Anche i film precedenti di Diritti avevano come tema la comunità.

Nel sorprendente “Il vento fa il suo giro” era quella di «contadini che … si sono inurbati portandosi dietro miti identitari rancorosi e fossilizzati. Anzi, rancorosi proprio perché fossilizzati, non più vitali, solo pensati e rinchiusi in una sorta di mausoleo».

Nel magnifico “L’uomo che verrà”, protagonista è la comunità contadina di Marzabotto «descritta senza stucchevolezze bucoliche. Non c’è nulla di romantico nella vita contadina. C’è solo la realtà del lavoro che segue le strette regolarità di una natura non mitizzata ma vissuta, e la stessa riproduzione degli uomini segue dei ritmi imposti da ciò che viene visto come un disegno più alto e accettato con amore e letizia»; dove «anche la guerra partigiana e la solidarietà degli abitanti sembrano far parte di scelte naturali, non ideologiche» e all’eccidio ci si avvicina «scandendo le stagioni»[1].

Anche in quei film la comunità è in bilico tra essere soggetto e oggetto. In quest’ultimo lavoro gli interrogativi si espandono e in qualche misura chiarificano anche quelli precedenti.

La superposizione della comunità dell’Eremo su quelle indie, attraverso la sua missionaria inviata in Amazzonia, getta sul tappeto, con gentilezza ma senza infingimenti, il grande problema di tutti questi tipi di azioni, siano esse fatte da cristiani o da laici: il problema epistemologico-politico riassunto da Gayatri Chakravorty Spivak nella famosa domanda “Can the subaltern speak?”[2].

Il subalterno può parlare, o ha bisogno sempre del “traduttore”, di chi “capisce” quel che vorrebbe dire ma non riesce ad esprimere, sia esso un missionario, un funzionari di partito, un intellettuale?

È una domanda che dobbiamo porci sentendo le dichiarazioni progressiste del funzionario governativo alla TV sul destino della favela delle palafitte e i commenti dei suoi abitanti. Ed è un problema che ci aggredisce quando sentiamo e vediamo il telepredicatore evangelical nella capanna della comunità del villaggio indio, che dalla TV parla, predica, predica e parla, ordinando purificazioni a persone che non vede, che non vedrà mai e che non ha nessun interesse a vedere.

Forse, stringi stringi, questo figuro fa cose non molto diverse da quelle della missionaria cattolica che distribuisce santini e statuine di Gesù bambino. Ma ancora una volta il mezzo discrimina. Almeno la suora, laggiù, nei villaggi, c’è davvero, in carne ed ossa. Così avrà la possibilità di riflettere sulle critiche che le avanza Augusta (attenzione, dunque, al mito della democrazia tramite tecnologia, foss’anche interattiva, senza occhi che s’incontrano).

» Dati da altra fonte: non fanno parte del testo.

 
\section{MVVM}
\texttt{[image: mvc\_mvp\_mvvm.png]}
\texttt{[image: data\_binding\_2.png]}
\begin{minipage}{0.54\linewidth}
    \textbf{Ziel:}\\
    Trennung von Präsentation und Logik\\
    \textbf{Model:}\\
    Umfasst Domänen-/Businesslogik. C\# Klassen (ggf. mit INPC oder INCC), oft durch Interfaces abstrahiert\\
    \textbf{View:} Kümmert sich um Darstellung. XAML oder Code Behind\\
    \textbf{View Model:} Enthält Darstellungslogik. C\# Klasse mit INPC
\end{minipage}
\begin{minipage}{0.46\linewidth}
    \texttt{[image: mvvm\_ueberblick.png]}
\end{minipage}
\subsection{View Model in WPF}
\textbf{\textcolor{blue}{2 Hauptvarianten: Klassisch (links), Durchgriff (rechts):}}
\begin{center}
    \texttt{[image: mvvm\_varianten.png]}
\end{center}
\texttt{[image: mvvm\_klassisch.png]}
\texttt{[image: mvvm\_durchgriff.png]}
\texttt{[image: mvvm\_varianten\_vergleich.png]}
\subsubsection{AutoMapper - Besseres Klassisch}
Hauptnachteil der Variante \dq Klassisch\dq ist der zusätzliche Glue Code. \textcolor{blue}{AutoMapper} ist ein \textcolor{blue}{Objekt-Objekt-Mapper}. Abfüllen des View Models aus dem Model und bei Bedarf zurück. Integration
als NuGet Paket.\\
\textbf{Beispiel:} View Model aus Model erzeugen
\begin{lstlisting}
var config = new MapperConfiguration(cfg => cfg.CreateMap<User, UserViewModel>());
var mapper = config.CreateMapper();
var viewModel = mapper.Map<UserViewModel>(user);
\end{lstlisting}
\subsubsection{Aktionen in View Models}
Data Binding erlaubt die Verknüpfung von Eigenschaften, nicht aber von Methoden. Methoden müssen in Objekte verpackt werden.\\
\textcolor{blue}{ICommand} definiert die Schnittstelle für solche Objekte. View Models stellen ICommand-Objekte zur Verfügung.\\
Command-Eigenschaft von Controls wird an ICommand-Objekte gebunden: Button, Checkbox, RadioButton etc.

La domanda riemerge in continuazione, dunque, grande come un edificio, come classi (se l’era posta anche Lenin), popoli e nazioni, come fiumi e oceani.

Non abbiamo certo una risposta (sarebbe poi possibile una risposta intellettuale?). Però, e qui torniamo all’inizio della chiacchierata, un primo suggerimento ce lo offre Giorgio Diritti, fin dal titolo: Occorre “andare”, mettersi comunque in cammino, perché se si vuole cambiare occorre cambiare là dove le cose devono essere cambiate. E se non si riesce a fare altro, almeno saremo testimoni.


[1] Le citazioni sono tratte dal mio “L’Uomo che verrà. Decisamente sì

[2] Per il suo significato si vedano Mahasweta Devi, “Trilogia del seno” con saggi di Gayatri Chakravor.